**Items from a data source**.
####################

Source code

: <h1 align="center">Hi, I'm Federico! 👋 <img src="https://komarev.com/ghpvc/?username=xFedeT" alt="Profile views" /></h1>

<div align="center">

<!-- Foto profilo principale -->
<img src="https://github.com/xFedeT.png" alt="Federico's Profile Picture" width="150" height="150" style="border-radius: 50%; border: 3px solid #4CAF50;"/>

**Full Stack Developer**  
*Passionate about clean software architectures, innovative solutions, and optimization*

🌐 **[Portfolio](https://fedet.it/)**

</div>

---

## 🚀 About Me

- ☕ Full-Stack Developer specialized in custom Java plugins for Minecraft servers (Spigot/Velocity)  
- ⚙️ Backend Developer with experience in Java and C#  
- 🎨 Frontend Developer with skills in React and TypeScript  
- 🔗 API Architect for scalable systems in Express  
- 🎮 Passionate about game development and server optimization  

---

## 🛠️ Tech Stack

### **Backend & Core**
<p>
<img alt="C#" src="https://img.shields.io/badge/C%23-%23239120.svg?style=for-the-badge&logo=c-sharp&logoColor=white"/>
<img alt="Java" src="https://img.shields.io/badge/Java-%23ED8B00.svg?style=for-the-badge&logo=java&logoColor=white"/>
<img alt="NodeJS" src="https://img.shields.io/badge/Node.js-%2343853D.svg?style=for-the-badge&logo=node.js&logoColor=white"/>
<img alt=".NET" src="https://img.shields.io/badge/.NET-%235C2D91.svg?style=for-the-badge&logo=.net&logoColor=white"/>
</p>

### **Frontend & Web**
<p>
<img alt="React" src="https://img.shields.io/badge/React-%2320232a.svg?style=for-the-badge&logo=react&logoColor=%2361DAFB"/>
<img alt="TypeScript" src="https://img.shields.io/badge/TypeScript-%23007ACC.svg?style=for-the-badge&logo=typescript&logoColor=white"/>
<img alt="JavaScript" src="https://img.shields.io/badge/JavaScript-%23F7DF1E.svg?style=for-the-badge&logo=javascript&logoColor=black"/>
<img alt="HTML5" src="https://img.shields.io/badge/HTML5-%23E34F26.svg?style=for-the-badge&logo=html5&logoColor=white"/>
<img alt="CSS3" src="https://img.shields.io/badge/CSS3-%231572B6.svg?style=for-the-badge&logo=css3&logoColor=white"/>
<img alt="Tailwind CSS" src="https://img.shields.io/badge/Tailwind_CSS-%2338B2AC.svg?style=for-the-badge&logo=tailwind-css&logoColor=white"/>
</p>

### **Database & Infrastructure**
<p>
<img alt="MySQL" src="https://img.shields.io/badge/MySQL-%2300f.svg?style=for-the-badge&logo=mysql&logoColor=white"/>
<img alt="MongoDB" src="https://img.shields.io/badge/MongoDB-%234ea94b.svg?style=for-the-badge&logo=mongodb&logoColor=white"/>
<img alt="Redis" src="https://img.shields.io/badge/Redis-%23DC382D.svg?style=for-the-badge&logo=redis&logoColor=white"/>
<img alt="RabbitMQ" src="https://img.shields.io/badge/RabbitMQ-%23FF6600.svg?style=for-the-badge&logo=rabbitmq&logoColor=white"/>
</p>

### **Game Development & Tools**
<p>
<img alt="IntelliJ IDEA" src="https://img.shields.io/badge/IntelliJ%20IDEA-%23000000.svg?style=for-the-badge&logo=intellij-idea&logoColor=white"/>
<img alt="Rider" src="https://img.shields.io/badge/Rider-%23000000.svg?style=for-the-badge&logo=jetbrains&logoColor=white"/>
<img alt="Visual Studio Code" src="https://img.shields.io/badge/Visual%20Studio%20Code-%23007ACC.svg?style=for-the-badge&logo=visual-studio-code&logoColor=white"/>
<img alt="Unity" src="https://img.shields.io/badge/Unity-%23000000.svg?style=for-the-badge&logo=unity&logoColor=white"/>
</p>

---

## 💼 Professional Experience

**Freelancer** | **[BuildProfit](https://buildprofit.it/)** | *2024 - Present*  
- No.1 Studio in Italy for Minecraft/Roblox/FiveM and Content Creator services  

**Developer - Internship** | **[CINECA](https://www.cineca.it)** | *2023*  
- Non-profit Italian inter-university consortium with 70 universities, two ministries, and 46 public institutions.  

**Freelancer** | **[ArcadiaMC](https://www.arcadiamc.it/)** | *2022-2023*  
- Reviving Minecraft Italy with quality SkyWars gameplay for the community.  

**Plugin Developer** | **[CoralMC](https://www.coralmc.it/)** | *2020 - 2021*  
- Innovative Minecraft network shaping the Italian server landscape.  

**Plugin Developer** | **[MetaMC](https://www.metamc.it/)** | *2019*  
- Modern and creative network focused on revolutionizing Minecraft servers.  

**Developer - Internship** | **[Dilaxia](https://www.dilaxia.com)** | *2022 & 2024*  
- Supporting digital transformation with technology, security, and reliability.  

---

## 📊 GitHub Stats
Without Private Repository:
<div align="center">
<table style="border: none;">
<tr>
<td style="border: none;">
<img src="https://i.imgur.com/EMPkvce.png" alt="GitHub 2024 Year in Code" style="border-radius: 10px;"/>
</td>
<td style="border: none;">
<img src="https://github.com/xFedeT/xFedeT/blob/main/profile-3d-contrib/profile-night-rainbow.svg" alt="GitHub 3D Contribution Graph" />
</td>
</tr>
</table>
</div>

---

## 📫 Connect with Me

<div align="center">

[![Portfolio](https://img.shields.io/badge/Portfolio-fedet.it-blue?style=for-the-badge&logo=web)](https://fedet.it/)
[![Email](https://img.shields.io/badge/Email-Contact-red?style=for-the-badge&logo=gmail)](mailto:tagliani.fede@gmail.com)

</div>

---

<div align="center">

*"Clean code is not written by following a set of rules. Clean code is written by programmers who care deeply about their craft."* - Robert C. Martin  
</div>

####################

**YOUR ASSIGNMENT**.
Only the lines of the data holding the string "Freelancer" are wanted; copy each of them.

**RESULT**.
**Freelancer** | **[BuildProfit](https://buildprofit.it/)** | *2024 - Present*  
**Freelancer** | **[ArcadiaMC](https://www.arcadiamc.it/)** | *2022-2023*  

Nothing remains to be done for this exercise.